Each line from the start of the data below through the one containing "An incorrect detection" must be reproduced exactly.

────────────────────

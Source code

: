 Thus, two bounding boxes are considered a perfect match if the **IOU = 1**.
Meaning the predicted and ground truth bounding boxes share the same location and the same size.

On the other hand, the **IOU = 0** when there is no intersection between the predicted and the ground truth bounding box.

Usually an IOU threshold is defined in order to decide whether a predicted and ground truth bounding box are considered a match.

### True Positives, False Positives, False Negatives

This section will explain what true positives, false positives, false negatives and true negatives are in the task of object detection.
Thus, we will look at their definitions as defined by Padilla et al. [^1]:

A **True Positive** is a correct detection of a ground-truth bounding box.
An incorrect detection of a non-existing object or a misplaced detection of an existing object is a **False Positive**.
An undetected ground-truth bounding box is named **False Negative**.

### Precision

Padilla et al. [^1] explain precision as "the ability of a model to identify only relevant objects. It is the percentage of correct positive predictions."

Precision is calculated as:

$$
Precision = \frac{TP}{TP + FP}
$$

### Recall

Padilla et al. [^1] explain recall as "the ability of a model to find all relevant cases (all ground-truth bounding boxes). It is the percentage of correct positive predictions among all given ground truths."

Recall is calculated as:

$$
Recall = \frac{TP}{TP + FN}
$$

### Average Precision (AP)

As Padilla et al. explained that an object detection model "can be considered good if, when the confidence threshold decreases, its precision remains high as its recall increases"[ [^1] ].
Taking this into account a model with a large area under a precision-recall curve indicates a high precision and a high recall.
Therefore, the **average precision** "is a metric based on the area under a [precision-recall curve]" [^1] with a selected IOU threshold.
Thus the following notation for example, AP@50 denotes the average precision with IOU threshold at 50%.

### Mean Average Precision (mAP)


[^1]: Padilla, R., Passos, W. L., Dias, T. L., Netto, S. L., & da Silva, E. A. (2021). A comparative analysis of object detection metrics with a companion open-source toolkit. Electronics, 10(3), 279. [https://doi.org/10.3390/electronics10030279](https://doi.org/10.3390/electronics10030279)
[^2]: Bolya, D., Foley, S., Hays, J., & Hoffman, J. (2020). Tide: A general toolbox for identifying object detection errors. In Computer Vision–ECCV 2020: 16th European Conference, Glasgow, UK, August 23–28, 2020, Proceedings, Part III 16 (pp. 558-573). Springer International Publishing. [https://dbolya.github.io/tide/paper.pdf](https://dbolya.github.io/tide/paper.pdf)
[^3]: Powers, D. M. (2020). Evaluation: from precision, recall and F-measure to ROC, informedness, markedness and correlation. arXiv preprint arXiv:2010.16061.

────────────────────

◆ Result of the task:
Source code

: Thus, two bounding boxes are considered a perfect match if the **IOU = 1**.
Meaning the predicted and ground truth bounding boxes share the same location and the same size.

On the other hand, the **IOU = 0** when there is no intersection between the predicted and the ground truth bounding box.

Usually an IOU threshold is defined in order to decide whether a predicted and ground truth bounding box are considered a match.

### True Positives, False Positives, False Negatives

This section will explain what true positives, false positives, false negatives and true negatives are in the task of object detection.
Thus, we will look at their definitions as defined by Padilla et al. [^1]:

A **True Positive** is a correct detection of a ground-truth bounding box.
An incorrect detection of a non-existing object or a misplaced detection of an existing object is a **False Positive**.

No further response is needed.